I normally run the log extraction process on an 8core, 16 thread machine with a fast connection to the file server, so was thinking of ways to parallelise the task.
Enter this article, part of Doug Hellmann's PyMOTW series, about forking a process.
After running it, I decided to expand on it to be more like my situation where you have a list of similar tasks to perform and want to split it between multiple processes via the Posix fork() call. The following is just a framework - I hope to get time to acctually use it and see what the problems with it are.
1 import os
2 import sys
3 import time
4
5 maxprocs = 4 # procs - 1 children and the parent to do the work
6 jobarray = range(25) # Work to be split between proccesses
7
8 def do1job(job):
9 'Process one item from the jobarray'
10 return job
11
12 def picklesave(results):
13 'save partialresults to file'
14 time.sleep(3)
15
16 def unpickleread(proc):
17 'read partial results previousely saved by process number procc'
18 return [] # dummy
19
20 def dowork(proc, maxprocs=maxprocs, jobarray=jobarray):
21 ' Split jobarray tasks between maxprocs by proci number'
22 time.sleep(proc) # convenience processing time
23 results = []
24 for count, job in enumerate(jobarray):
25 if count % maxprocs == proc:
26 results.append(do1job(job))
27 picklesave(results)
28 print ("Process: %i completed jobs: %s" % (proc, results))
29 return results
30
31
32 def createworkerchildren(maxprocs=maxprocs):
33 for proc in range(1, maxprocs):
34 print 'PARENT: Forking %s' % proc
35 worker_pid = os.fork()
36 if not worker_pid:
37 'This is a child process'
38 dowork(proc)
39 # Children exit here!
40 sys.exit(proc)
41
42 # Start and don't wait for child proccesses to do their work
43 createworkerchildren()
44
45 # Do parent processes share of the work
46 results = []
47 results += dowork(0) # don't have to pickle/unpickle Parent processes share
48
49 # wait for children
50 for proc in range(1, maxprocs):
51 print 'PARENT: Waiting for any child'
52 done = os.wait()
53 print 'PARENT: got child', done
54
55 # read and integrate child results
56 for proc in range(1, maxprocs):
57 results += unpickleread(proc)
58
59 # Calculate and print data summary
60 pass
61
Running the above on cygwin produced:
bash$ python testfork.py
PARENT: Forking 1
PARENT: Forking 2
PARENT: Forking 3
Process: 0 completed jobs: [0, 4, 8, 12, 16, 20, 24]
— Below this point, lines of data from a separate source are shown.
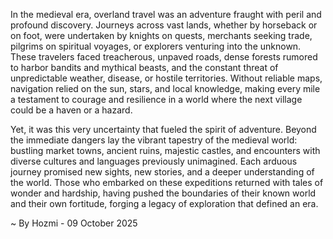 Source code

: 
In the medieval era, overland travel was an adventure fraught with peril and profound discovery. Journeys across vast lands, whether by horseback or on foot, were undertaken by knights on quests, merchants seeking trade, pilgrims on spiritual voyages, or explorers venturing into the unknown. These travelers faced treacherous, unpaved roads, dense forests rumored to harbor bandits and mythical beasts, and the constant threat of unpredictable weather, disease, or hostile territories. Without reliable maps, navigation relied on the sun, stars, and local knowledge, making every mile a testament to courage and resilience in a world where the next village could be a haven or a hazard.

Yet, it was this very uncertainty that fueled the spirit of adventure. Beyond the immediate dangers lay the vibrant tapestry of the medieval world: bustling market towns, ancient ruins, majestic castles, and encounters with diverse cultures and languages previously unimagined. Each arduous journey promised new sights, new stories, and a deeper understanding of the world. Those who embarked on these expeditions returned with tales of wonder and hardship, having pushed the boundaries of their known world and their own fortitude, forging a legacy of exploration that defined an era.

~ By Hozmi - 09 October 2025
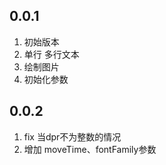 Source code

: <!--
 * @Author: chenzhongsheng
 * @Date: 2023-06-10 15:26:28
 * @Description: Coding something
-->
## 0.0.1

1. 初始版本
2. 单行 多行文本
3. 绘制图片
4. 初始化参数

## 0.0.2

1. fix 当dpr不为整数的情况
2. 增加 moveTime、fontFamily参数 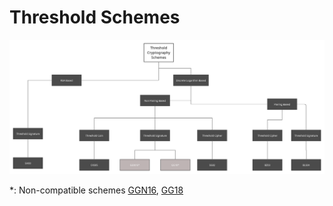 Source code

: # Threshold Schemes

![](../img/schemes.png)

*: Non-compatible schemes
[GGN16](https://link.springer.com/content/pdf/10.1007%2F978-3-319-39555-5_9.pdf), [GG18](https://eprint.iacr.org/2019/114.pdf)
PARENT: Waiting for any child
Process: 1 completed jobs: [1, 5, 9, 13, 17, 21]
PARENT: got child (5536, 256)
PARENT: Waiting for any child
Process: 2 completed jobs: [2, 6, 10, 14, 18, 22]
PARENT: got child (3724, 512)
PARENT: Waiting for any child
Process: 3 completed jobs: [3, 7, 11, 15, 19, 23]
PARENT: got child (4236, 768)
bash$
PARENT: Forking 1
PARENT: Forking 2
PARENT: Forking 3
Process: 0 completed jobs: [0, 4, 8, 12, 16, 20, 24]
PARENT: Waiting for any child
Process: 1 completed jobs: [1, 5, 9, 13, 17, 21]
PARENT: got child (5536, 256)
PARENT: Waiting for any child
Process: 2 completed jobs: [2, 6, 10, 14, 18, 22]
PARENT: got child (3724, 512)
PARENT: Waiting for any child
Process: 3 completed jobs: [3, 7, 11, 15, 19, 23]
PARENT: got child (4236, 768)
bash$
Notice how each child gets to do a fair poition of the jobs, (assuming all jobs need the same resources).